Quindi le poesie sono diventate momenti in cui ascoltare e parlare. È strano cercare di trovare un modo per prestare una voce a creature non-verbali. È troppo facile cadere in trappola e finire in una specie di cartone animato. Certo io mi impongo – invento parole da attribuire a un fiore. Ma se la lingua è il modo di noi umani per connetterci col mondo allargato, allora dobbiamo cercare di far esprimere altre creature. Specialmente se siamo noi a minacciare il loro futuro. Il mondo non umano ha più che mai bisogno di patrocinio. Questo non fa di me un’attivista, non è nelle mie corde. Non sono una giornalista, non scrivo opuscoli o libelli polemici.

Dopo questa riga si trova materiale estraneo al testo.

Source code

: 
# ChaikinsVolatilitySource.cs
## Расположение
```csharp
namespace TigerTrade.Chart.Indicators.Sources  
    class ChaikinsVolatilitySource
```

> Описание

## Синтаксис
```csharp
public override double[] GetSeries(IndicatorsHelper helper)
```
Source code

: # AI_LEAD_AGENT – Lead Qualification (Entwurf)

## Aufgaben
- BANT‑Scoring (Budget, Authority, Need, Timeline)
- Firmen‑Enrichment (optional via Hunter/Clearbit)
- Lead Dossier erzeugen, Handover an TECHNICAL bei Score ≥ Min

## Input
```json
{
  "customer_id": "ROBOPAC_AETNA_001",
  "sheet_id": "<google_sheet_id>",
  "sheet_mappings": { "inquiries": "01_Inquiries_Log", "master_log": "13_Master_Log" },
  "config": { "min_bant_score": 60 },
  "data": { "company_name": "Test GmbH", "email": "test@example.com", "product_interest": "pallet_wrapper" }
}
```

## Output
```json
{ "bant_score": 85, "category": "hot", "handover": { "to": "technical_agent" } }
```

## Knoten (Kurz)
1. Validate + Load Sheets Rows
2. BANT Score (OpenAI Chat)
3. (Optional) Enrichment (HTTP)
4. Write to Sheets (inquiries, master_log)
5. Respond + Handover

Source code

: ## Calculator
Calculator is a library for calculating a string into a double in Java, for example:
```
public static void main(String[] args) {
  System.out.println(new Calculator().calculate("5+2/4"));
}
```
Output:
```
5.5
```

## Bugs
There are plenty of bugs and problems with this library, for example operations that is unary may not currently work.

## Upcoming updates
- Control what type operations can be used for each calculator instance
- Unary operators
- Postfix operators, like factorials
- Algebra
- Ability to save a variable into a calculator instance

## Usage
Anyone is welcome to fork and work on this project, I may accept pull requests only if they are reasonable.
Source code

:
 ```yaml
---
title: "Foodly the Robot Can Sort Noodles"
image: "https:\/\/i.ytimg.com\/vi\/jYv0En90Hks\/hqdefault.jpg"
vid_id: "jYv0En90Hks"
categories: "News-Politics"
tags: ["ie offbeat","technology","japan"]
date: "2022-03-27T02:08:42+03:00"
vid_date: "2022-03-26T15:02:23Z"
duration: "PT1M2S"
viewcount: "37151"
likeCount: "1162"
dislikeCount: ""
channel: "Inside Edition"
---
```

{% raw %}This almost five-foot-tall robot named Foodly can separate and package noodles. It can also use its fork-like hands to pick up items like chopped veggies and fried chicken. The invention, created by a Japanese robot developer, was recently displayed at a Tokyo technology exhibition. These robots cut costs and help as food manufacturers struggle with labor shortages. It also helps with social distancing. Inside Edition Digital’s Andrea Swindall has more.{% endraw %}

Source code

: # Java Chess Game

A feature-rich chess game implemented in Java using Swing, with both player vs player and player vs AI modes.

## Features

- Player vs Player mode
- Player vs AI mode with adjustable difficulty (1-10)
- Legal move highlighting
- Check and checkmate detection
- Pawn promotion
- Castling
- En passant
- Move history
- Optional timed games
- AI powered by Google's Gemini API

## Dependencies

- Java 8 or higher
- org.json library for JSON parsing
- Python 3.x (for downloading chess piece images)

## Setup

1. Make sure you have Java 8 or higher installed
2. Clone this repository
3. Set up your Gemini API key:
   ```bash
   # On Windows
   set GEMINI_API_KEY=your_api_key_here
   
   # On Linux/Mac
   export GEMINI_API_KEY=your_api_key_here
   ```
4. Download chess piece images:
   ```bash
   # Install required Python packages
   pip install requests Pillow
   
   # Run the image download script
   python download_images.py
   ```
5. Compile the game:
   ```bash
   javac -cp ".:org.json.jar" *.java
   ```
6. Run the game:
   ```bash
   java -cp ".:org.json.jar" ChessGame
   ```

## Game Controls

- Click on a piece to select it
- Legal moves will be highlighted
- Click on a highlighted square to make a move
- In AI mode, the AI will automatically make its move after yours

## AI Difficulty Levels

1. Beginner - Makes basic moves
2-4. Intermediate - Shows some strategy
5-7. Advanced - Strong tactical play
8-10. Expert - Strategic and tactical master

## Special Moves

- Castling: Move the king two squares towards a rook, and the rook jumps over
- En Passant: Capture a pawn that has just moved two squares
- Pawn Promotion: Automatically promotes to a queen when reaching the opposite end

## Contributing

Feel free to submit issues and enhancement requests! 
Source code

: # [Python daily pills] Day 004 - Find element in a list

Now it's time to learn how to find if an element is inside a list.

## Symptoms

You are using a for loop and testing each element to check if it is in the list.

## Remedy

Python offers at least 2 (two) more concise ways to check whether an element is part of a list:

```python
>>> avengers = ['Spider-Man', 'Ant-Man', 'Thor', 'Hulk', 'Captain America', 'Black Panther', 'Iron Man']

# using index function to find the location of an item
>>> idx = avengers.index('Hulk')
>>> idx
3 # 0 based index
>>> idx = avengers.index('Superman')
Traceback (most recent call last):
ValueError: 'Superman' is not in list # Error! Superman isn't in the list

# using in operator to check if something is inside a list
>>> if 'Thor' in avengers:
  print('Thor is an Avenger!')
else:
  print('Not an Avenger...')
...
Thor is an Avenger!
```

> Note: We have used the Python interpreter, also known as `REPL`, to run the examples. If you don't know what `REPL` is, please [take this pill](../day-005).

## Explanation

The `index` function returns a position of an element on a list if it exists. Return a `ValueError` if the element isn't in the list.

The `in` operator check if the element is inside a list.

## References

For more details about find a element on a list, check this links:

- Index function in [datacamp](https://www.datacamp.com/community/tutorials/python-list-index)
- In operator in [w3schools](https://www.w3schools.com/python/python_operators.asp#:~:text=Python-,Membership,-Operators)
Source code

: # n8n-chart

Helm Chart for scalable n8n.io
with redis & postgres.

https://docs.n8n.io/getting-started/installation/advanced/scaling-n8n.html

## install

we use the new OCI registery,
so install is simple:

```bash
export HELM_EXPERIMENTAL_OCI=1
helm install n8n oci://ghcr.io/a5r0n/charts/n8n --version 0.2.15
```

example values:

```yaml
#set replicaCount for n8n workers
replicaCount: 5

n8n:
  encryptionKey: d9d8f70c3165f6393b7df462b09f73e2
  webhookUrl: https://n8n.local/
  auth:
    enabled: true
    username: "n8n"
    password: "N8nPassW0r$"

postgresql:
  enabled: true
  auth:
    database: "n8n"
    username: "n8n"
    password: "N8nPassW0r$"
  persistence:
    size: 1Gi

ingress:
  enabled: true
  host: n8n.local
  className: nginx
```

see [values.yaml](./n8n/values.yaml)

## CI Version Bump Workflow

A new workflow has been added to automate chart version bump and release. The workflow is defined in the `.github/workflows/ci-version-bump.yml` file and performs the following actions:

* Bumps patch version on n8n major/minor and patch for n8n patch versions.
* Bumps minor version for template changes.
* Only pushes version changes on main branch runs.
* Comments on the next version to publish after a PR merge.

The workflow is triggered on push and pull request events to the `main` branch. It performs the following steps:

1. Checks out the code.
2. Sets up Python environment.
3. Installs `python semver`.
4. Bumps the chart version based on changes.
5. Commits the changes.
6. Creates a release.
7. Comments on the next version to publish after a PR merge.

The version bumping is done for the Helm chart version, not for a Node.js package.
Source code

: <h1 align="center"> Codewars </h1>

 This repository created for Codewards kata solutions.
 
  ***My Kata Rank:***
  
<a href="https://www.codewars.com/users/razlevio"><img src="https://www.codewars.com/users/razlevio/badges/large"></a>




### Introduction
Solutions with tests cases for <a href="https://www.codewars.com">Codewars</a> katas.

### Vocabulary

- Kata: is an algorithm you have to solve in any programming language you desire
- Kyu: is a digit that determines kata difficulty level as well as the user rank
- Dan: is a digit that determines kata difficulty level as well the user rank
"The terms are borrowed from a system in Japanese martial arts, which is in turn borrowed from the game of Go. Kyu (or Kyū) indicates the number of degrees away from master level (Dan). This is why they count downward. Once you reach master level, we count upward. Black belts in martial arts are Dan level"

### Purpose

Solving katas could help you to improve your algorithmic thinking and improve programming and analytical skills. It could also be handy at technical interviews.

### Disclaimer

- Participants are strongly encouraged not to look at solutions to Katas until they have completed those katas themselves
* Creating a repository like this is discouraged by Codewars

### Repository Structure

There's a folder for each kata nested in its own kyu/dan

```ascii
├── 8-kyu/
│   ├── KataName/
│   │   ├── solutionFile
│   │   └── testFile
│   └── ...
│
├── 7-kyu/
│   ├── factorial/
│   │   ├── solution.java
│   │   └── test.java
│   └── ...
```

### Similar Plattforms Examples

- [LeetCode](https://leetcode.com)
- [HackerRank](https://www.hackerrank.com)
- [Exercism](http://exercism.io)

E non mi piace gridare. Ma se possiamo avvicinarci al mondo naturale con immaginazione, curiosità e amore, è meglio dwell poetically. Meglio essere poeta della natura che spremervi profitti e distruggere l’habitat e la fauna selvatica.
Ma, come accennavo più sopra, ben poco di quello che si fa quando si scrive poesia appartiene al livello della coscienza. Ripeto, io non ho un approccio di cui sono consapevole, non sono così cerebrale. Ho solo una piccola scorta di istinti e intuizioni. Ma credo anche nello studio, e in quei due libri, The Tree House e The Overhaul ho cercato di insegnare a me stessa, da autodidatta, l’abilità di ascoltare con molta attenzione. Sono stata particolarmente attenta al ritmo (se non alla metrica, in cui non sono brava) e a come padroneggiare le diverse forme poetiche. In questi due libri troverete sonetti moderni e ballate. Troverete strofe di quattro o cinque versi, costruite con cura. Assonanze, consonanze, a volte anche qualche rima. Ci tengo alla chiarezza, quindi ci sono immagini che sembrano semplici ma che hanno richiesto un’infinità di tentativi. Inoltre, ho cercato di liberarmi dall’ego, per poter “vedere cosa c’è là fuori”.
Nel mio lavoro, non voglio meravigliare voi lettori con le mie avventure o il mio linguaggio estroso. Voglio avervi al mio fianco, così da poter dire “Guardate questo, vedete quello che vedo io? Lasciate che ve lo mostri”. Cerco di rivelare il mondo nella sua meraviglia, e voglio che voi lettori lo scopriate insieme a me. Ho cercato, e cerco di ascoltare la lingua e la sua musicalità. Non voglio mettere in mostra me stessa. Esemplare la poesia Hawk and Shadow (Falco e ombra).

 

Falco e ombra

Osservavo un falco

planare lento lungo il pendio,

la sua forma scura

negli artigli come una preda.

 

Inclinò le ali,

cadde nell’aria –

l’ombra proseguì

senza di lui, come una lepre.

 

Ero ai ferri corti

con la mia cosiddetta anima,

parte libero falco,

parte ombra in libertà vigilata,

 

così agii d’impulso:

ne tenni uno ben in vista

e lasciai andare l’altra.

Il falco si librò in aria:

 

la compagna a terra

cominciò a sbiadire,

finché colle e cielo furono vuoti,

ed ebbi paura.

Riandando con la memoria a quei giorni, ora che i miei figli sono adulti, mi chiedo se scrivevo poesie composte, serie, costruite con cura come reazione al caos e al rumore della vita con bambini piccoli!